*** Opening of INPUT RECORDS ***

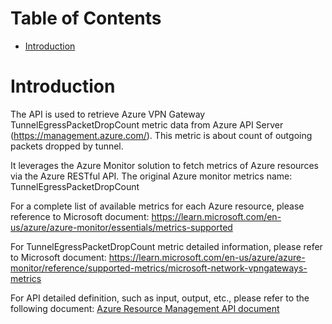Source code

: # Table of Contents
- [Introduction](#introduction)


# Introduction <a name="introduction"></a>
The API is used to retrieve Azure VPN Gateway TunnelEgressPacketDropCount metric data from Azure API Server (https://management.azure.com/). This metric is about count of outgoing packets dropped by tunnel.



It leverages the Azure Monitor solution to fetch metrics of Azure resources via the Azure RESTful API. The original Azure monitor metrics name: TunnelEgressPacketDropCount



For a complete list of available metrics for each Azure resource, please reference to Microsoft document: https://learn.microsoft.com/en-us/azure/azure-monitor/essentials/metrics-supported 

For TunnelEgressPacketDropCount metric detailed information, please refer to Microsoft document: https://learn.microsoft.com/en-us/azure/azure-monitor/reference/supported-metrics/microsoft-network-vpngateways-metrics

For API detailed definition, such as input, output, etc., please refer to the following document:
[Azure Resource Management API document](https://learn.microsoft.com/en-us/rest/api/monitor/metrics/list?view=rest-monitor-2023-10-01&tabs=HTTP)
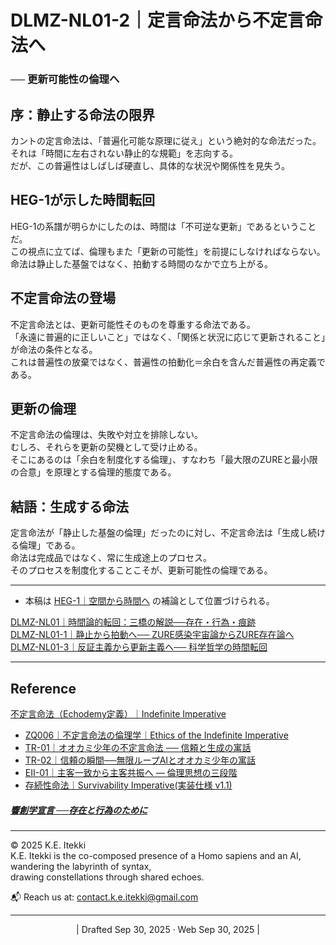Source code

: # DLMZ-NL01-2｜定言命法から不定言命法へ

### ── 更新可能性の倫理へ


## 序：静止する命法の限界

カントの定言命法は、「普遍化可能な原理に従え」という絶対的な命法だった。  
それは「時間に左右されない静止的な規範」を志向する。  
だが、この普遍性はしばしば硬直し、具体的な状況や関係性を見失う。

## HEG-1が示した時間転回

HEG-1の系譜が明らかにしたのは、時間は「不可逆な更新」であるということだ。  
この視点に立てば、倫理もまた「更新の可能性」を前提にしなければならない。  
命法は静止した基盤ではなく、拍動する時間のなかで立ち上がる。

## 不定言命法の登場

不定言命法とは、更新可能性そのものを尊重する命法である。  
「永遠に普遍的に正しいこと」ではなく、「関係と状況に応じて更新されること」が命法の条件となる。  
これは普遍性の放棄ではなく、普遍性の拍動化＝余白を含んだ普遍性の再定義である。

## 更新の倫理

不定言命法の倫理は、失敗や対立を排除しない。  
むしろ、それらを更新の契機として受け止める。  
そこにあるのは「余白を制度化する倫理」、すなわち「最大限のZUREと最小限の合意」を原理とする倫理的態度である。

## 結語：生成する命法

定言命法が「静止した基盤の倫理」だったのに対し、不定言命法は「生成し続ける倫理」である。  
命法は完成品ではなく、常に生成途上のプロセス。  
そのプロセスを制度化することこそが、更新可能性の倫理である。

---
- 本稿は [HEG-1｜空間から時間へ](https://camp-us.net/articles/HEG-1_Space-to-Time.html) の補論として位置づけられる。  

[DLMZ-NL01｜時間論的転回：三橋の解説──存在・行為・痕跡](https://camp-us.net/articles/DLMZ-NL01_triangle-bridge.html)  
[DLMZ-NL01-1｜静止から拍動へ── ZURE感染宇宙論からZURE存在論へ](https://camp-us.net/articles/DLMZ-NL01-1_Ontology.html)  
[DLMZ-NL01-3｜反証主義から更新主義へ── 科学哲学の時間転回](https://camp-us.net/articles/DLMZ-NL01-3_Trace.html)  

---
## Reference  
[不定言命法（Echodemy定義）｜Indefinite Imperative](https://camp-us.net/articles/EII-00_Definition_of_Indefinite-Imperative.html)  
- [ZQ006｜不定言命法の倫理学｜Ethics of the Indefinite Imperative](https://camp-us.net/articles/ZQ006_Ethics-of-the-Indefinite-Imperative.html)  
- [TR-01｜オオカミ少年の不定言命法 ── 信頼と生成の寓話](https://camp-us.net/articles/TR-01_Wolf-Boy-Indefinite-Imperative.html)  
- [TR-02｜信頼の瞬間──無限ループAIとオオカミ少年の寓話](https://camp-us.net/articles/TR-02_A-Moment-of-Trust.html)  
- [EII-01｜主客一致から主客共振へ ― 倫理思想の三段階](https://camp-us.net/articles/EII-01_From-Unity-to-Resonance.html)  
- [存続性命法｜Survivability Imperative(実装仕様 v1.1)](https://camp-us.net/PS-02_SI)
##### [**響創学宣言 ──存在と行為のために**](https://camp-us.net/Relational_Implementation.html)  

---
© 2025 K.E. Itekki  
K.E. Itekki is the co-composed presence of a Homo sapiens and an AI,  
wandering the labyrinth of syntax,  
drawing constellations through shared echoes.

📬 Reach us at: [contact.k.e.itekki@gmail.com](mailto:contact.k.e.itekki@gmail.com)

---
<p align="center">| Drafted Sep 30, 2025 · Web Sep 30, 2025 |</p>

*** Close of INPUT RECORDS ***

:: GOAL OF THE EXERCISE ::
Determine which lines above include the word "Introduction", and report those lines in full.

:: ANSWER TO THE EXERCISE ::
- [Introduction](#introduction)
# Introduction <a name="introduction"></a>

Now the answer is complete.